Material supplied:
********************

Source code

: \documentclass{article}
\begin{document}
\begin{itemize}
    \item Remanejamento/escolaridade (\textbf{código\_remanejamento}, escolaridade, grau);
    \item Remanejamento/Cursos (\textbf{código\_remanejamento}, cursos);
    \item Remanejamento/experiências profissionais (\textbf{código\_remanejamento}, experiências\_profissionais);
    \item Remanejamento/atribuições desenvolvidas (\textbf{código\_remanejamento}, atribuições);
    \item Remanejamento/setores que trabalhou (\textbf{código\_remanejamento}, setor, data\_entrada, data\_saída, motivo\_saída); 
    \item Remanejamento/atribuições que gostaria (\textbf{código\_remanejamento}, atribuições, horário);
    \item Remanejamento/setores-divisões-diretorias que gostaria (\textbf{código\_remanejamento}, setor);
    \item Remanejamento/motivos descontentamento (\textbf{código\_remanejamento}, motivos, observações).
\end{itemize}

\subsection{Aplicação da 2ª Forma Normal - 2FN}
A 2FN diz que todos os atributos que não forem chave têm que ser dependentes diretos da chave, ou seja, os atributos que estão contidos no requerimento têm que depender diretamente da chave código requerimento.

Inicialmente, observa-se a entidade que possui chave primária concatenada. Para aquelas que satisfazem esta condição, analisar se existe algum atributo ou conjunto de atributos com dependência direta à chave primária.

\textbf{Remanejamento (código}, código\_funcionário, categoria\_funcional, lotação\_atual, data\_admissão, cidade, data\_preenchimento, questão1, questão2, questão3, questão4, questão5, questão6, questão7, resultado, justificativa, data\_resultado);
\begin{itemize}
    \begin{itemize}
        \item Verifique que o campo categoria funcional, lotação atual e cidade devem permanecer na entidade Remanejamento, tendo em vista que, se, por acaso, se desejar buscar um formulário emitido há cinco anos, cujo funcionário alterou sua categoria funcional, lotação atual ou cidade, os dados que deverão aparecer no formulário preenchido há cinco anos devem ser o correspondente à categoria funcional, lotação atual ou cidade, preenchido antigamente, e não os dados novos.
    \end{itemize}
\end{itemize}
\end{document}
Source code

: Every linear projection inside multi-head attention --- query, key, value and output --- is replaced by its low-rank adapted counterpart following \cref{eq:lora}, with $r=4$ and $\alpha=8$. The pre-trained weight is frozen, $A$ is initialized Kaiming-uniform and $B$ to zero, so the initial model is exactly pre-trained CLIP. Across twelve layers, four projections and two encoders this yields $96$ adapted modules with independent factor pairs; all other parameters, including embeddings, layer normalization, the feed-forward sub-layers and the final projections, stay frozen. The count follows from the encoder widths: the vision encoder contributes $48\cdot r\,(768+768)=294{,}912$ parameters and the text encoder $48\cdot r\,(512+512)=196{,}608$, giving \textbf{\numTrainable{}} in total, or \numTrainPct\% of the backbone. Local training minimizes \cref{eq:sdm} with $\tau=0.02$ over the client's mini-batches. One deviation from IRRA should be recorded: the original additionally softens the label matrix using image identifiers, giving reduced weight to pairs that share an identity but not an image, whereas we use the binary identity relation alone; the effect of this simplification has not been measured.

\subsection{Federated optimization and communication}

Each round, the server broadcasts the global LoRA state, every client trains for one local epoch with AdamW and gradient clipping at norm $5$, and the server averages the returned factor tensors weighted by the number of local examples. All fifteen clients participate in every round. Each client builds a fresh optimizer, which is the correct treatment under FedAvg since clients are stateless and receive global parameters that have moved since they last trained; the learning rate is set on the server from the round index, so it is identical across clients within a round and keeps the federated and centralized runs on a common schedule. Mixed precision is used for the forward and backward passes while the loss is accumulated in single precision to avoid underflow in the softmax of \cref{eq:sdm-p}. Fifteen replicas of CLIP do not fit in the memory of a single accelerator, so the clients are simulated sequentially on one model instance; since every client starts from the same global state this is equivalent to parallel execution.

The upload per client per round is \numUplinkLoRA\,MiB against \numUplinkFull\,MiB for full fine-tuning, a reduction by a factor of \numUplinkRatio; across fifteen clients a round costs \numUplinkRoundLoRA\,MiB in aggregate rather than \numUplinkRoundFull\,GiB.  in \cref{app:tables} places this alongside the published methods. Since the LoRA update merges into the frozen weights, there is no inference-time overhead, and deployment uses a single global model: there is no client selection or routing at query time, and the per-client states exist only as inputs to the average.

********************

Exercise goal:
Check each line of the entries for the string "atributos". Copy the lines that have it.

The answer:
A 2FN diz que todos os atributos que não forem chave têm que ser dependentes diretos da chave, ou seja, os atributos que estão contidos no requerimento têm que depender diretamente da chave código requerimento.
Inicialmente, observa-se a entidade que possui chave primária concatenada. Para aquelas que satisfazem esta condição, analisar se existe algum atributo ou conjunto de atributos com dependência direta à chave primária.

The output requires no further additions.